I was a little late to the party on this one. By the time I was aware of this notorious artwork — the one consisting of a banana and a strip of duct tape — an art critic/prankster had eaten it. Seriously. So the artist, Maurizio Cattelan, withdrew the piece, or what was left of it. (The peel?) BTW, I just love calling this artwork a “piece”, since it so definitely was a piece–of fruit. (Though others might call it a piece of work.)

Yes, I ate my banana too. Here it is, genteelly sliced into a bowl. Not ripped from a wall at Art Basel

What it was called was “Comedian”, and it was fetching some pretty hilarious prices. (I say “prices” because the clever artist issued three “editions”, involving, I am guessing, three different bananas as well as three different strips of duct tape.) Last I heard, one had sold for $150,000.

Incidentally, the photo at the top of this piece is not the real “Comedian.” I was afraid of violating copyright laws by posting a photo I found online, so I just grabbed a banana and made my own — lending new practical meaning to the critical expression “Hey, I could do that.” (If you want to see the original “Comedian”, just click here to read a Times piece about it.) Actually, I think I like my version better; I used green duct tape, which, to me anyway, feels more “of a piece” with a natural banana than the silver that Cattelan used.

Cattelan, oddly enough, has a history of people pilfering his works. His other notorious piece, a solid gold toilet, has also gone missing. But I doubt if anyone ate it.

My banana, continued. Yogurt and granola added. No duct tape required

Speaking of yogurt, I once visited a show at MoMA which featured yogurt lids on a wall. There were also, in the same show, a whale skeleton suspended from a ceiling, an elevator cab stranded in the middle of a room, and — best of all — an empty shoebox just, well, sitting there on a floor.

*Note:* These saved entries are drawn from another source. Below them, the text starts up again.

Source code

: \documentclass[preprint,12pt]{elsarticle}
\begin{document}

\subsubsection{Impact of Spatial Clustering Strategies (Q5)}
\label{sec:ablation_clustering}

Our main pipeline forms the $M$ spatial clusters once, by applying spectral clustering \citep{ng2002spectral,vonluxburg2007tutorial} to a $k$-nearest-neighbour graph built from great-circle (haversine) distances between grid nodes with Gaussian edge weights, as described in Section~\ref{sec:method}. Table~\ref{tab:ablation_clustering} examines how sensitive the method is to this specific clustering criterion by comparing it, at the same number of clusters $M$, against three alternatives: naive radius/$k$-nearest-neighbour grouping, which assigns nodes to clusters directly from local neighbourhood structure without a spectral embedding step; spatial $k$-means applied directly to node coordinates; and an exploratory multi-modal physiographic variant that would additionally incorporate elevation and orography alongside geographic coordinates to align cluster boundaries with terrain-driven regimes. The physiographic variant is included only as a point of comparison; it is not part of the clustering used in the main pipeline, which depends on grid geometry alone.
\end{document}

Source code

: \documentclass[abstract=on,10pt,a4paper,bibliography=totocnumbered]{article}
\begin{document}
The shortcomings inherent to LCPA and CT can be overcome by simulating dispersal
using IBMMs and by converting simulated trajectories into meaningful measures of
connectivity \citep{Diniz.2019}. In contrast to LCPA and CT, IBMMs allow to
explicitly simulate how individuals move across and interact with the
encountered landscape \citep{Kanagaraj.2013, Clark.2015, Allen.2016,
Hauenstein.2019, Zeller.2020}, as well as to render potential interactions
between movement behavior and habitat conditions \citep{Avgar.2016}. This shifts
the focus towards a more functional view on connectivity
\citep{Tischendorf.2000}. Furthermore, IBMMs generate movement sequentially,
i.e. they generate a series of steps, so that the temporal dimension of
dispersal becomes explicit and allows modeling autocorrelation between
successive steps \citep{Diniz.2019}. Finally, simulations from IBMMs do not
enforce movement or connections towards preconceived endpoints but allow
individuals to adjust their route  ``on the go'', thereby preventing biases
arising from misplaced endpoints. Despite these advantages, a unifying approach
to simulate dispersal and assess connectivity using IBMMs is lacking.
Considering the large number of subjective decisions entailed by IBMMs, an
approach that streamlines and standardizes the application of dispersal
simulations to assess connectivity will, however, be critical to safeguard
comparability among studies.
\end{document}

The curator’s description of the whale skeleton. When they say “graphite”, they mean the artist drew on it with a pencil. A Number 2 pencil, to be exact

I actually made a little movie of my visit that day. Which is pretty darned entertaining, if I do say so myself. It’s called “MoMA’s New Clothes”, which kind of gives you a hint about how I feel about the exhibits. You can spend a few minutes chuckling while you watch it:

 

Or, if you’re pressed for time (which, let’s face it, most of us are around this time of year) you can just snicker at my screenshots.

Here’s one of the yogurt lids. My Flip video camera was moving around, so it’s a tad blurry, but I think you’ll recognize that Dannon-like shape for what it is

The best exhibit of all was the empty shoebox. Yup. Like I said — an empty shoebox. It was just sitting there. On the floor. All alone, except for a beefy guard. Who was trying to keep people from what? Certainly not eating it, like the ill-fated banana. Maybe stepping on it? Putting their shoes or (more likely) their old check stubs in it? Whatever. I got some pretty fun reactions from bystanding MoMA-goers. (I take it back. You should take a couple of minutes and watch the video.)

There it is. The empty shoebox, in all its glory

You could watch it while you eat a banana. Just make sure to take the duct tape off first.